(Material for the task)

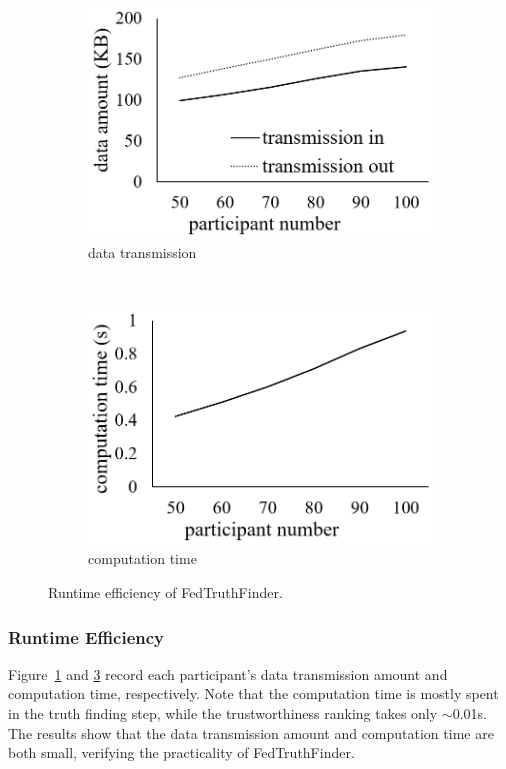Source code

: \begin{figure}[t]%
	\centering
	\begin{subfigure}[t]{.3\linewidth}
		\includegraphics[width=1\linewidth]{./fig/data_transmission_traffic.PNG}
		\caption{data transmission}
		\label{fig:data_transmission}
	\end{subfigure}
	\ 
	\begin{subfigure}[t]{.3\linewidth}
		\includegraphics[width=1\linewidth]{./fig/computation_time_traffic.PNG}
		\caption{computation time}
		\label{fig:computation_time}
	\end{subfigure}
	\caption{Runtime efficiency of FedTruthFinder.}
\end{figure}

\subsubsection{Runtime Efficiency} Figure~\ref{fig:data_transmission} and \ref{fig:computation_time} record each participant's data transmission amount and computation time, respectively. Note that the computation time is mostly spent in the truth finding step, while the trustworthiness ranking takes only $\sim$0.01s. The results show that the data transmission amount and computation time are both small, verifying the practicality of FedTruthFinder.

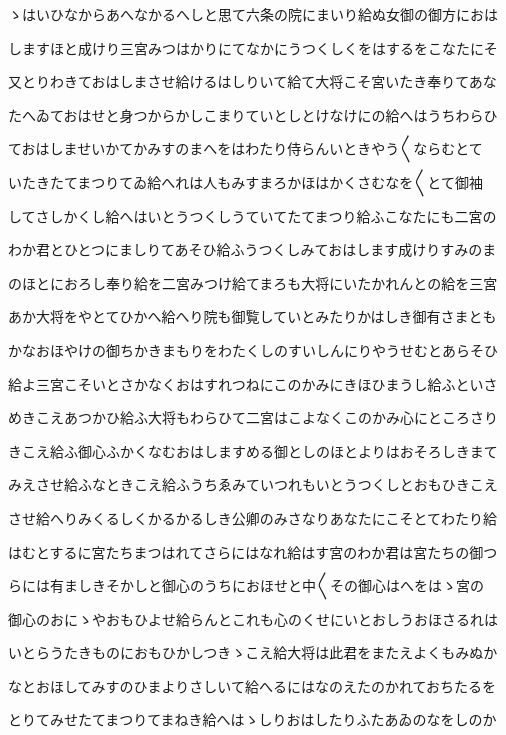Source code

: \documentclass[a4paper,11pt,landscape]{ltjtarticle}
\begin{document}
ゝはいひなからあへなかるへしと思て六条の院にまいり給ぬ女御の御方におは
\par\medskip
しますほと成けり三宮みつはかりにてなかにうつくしくをはするをこなたにそ
\par\medskip
又とりわきておはしまさせ給けるはしりいて給て大将こそ宮いたき奉りてあな
\par\medskip
たへゐておはせと身つからかしこまりていとしとけなけにの給へはうちわらひ
\par\medskip
ておはしませいかてかみすのまへをはわたり侍らんいときやう〱ならむとて
\par\medskip
いたきたてまつりてゐ給へれは人もみすまろかほはかくさむなを〱とて御袖
\par\medskip
してさしかくし給へはいとうつくしうていてたてまつり給ふこなたにも二宮の
\par\medskip
わか君とひとつにましりてあそひ給ふうつくしみておはします成けりすみのま
\par\medskip
のほとにおろし奉り給を二宮みつけ給てまろも大将にいたかれんとの給を三宮
\par\medskip
あか大将をやとてひかへ給へり院も御覧していとみたりかはしき御有さまとも
\par\medskip
かなおほやけの御ちかきまもりをわたくしのすいしんにりやうせむとあらそひ
\par\medskip
給よ三宮こそいとさかなくおはすれつねにこのかみにきほひまうし給ふといさ
\par\medskip
めきこえあつかひ給ふ大将もわらひて二宮はこよなくこのかみ心にところさり
\par\medskip
きこえ給ふ御心ふかくなむおはしますめる御としのほとよりはおそろしきまて
\par\medskip
みえさせ給ふなときこえ給ふうちゑみていつれもいとうつくしとおもひきこえ
\par\medskip
させ給へりみくるしくかるかるしき公卿のみさなりあなたにこそとてわたり給
\par\medskip
はむとするに宮たちまつはれてさらにはなれ給はす宮のわか君は宮たちの御つ
\par\medskip
らには有ましきそかしと御心のうちにおほせと中〱その御心はへをはゝ宮の
\par\medskip
御心のおにゝやおもひよせ給らんとこれも心のくせにいとおしうおほさるれは
\par\medskip
いとらうたきものにおもひかしつきゝこえ給大将は此君をまたえよくもみぬか
\par\medskip
なとおほしてみすのひまよりさしいて給へるにはなのえたのかれておちたるを
\par\medskip
とりてみせたてまつりてまねき給へはゝしりおはしたりふたあゐのなをしのか
\end{document}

(End Material for the task)

--- Directions for this task ---
Copy the listing character for character, pictures omitted.

--- Response area ---
Source code

: \begin{figure}[t]%
	\centering
	\begin{subfigure}[t]{.3\linewidth}
		\includegraphics[width=1\linewidth]{./fig/data_transmission_traffic.PNG}
		\caption{data transmission}
		\label{fig:data_transmission}
	\end{subfigure}
	\ 
	\begin{subfigure}[t]{.3\linewidth}
		\includegraphics[width=1\linewidth]{./fig/computation_time_traffic.PNG}
		\caption{computation time}
		\label{fig:computation_time}
	\end{subfigure}
	\caption{Runtime efficiency of FedTruthFinder.}
\end{figure}

\subsubsection{Runtime Efficiency} Figure~\ref{fig:data_transmission} and \ref{fig:computation_time} record each participant's data transmission amount and computation time, respectively. Note that the computation time is mostly spent in the truth finding step, while the trustworthiness ranking takes only $\sim$0.01s. The results show that the data transmission amount and computation time are both small, verifying the practicality of FedTruthFinder.

Source code

: \documentclass[a4paper,11pt,landscape]{ltjtarticle}
\begin{document}
ゝはいひなからあへなかるへしと思て六条の院にまいり給ぬ女御の御方におは
\par\medskip
しますほと成けり三宮みつはかりにてなかにうつくしくをはするをこなたにそ
\par\medskip
又とりわきておはしまさせ給けるはしりいて給て大将こそ宮いたき奉りてあな
\par\medskip
たへゐておはせと身つからかしこまりていとしとけなけにの給へはうちわらひ
\par\medskip
ておはしませいかてかみすのまへをはわたり侍らんいときやう〱ならむとて
\par\medskip
いたきたてまつりてゐ給へれは人もみすまろかほはかくさむなを〱とて御袖
\par\medskip
してさしかくし給へはいとうつくしうていてたてまつり給ふこなたにも二宮の
\par\medskip
わか君とひとつにましりてあそひ給ふうつくしみておはします成けりすみのま
\par\medskip
のほとにおろし奉り給を二宮みつけ給てまろも大将にいたかれんとの給を三宮
\par\medskip
あか大将をやとてひかへ給へり院も御覧していとみたりかはしき御有さまとも
\par\medskip
かなおほやけの御ちかきまもりをわたくしのすいしんにりやうせむとあらそひ
\par\medskip
給よ三宮こそいとさかなくおはすれつねにこのかみにきほひまうし給ふといさ
\par\medskip
めきこえあつかひ給ふ大将もわらひて二宮はこよなくこのかみ心にところさり
\par\medskip
きこえ給ふ御心ふかくなむおはしますめる御としのほとよりはおそろしきまて
\par\medskip
みえさせ給ふなときこえ給ふうちゑみていつれもいとうつくしとおもひきこえ
\par\medskip
させ給へりみくるしくかるかるしき公卿のみさなりあなたにこそとてわたり給
\par\medskip
はむとするに宮たちまつはれてさらにはなれ給はす宮のわか君は宮たちの御つ
\par\medskip
らには有ましきそかしと御心のうちにおほせと中〱その御心はへをはゝ宮の
\par\medskip
御心のおにゝやおもひよせ給らんとこれも心のくせにいとおしうおほさるれは
\par\medskip
いとらうたきものにおもひかしつきゝこえ給大将は此君をまたえよくもみぬか
\par\medskip
なとおほしてみすのひまよりさしいて給へるにはなのえたのかれておちたるを
\par\medskip
とりてみせたてまつりてまねき給へはゝしりおはしたりふたあゐのなをしのか
\end{document}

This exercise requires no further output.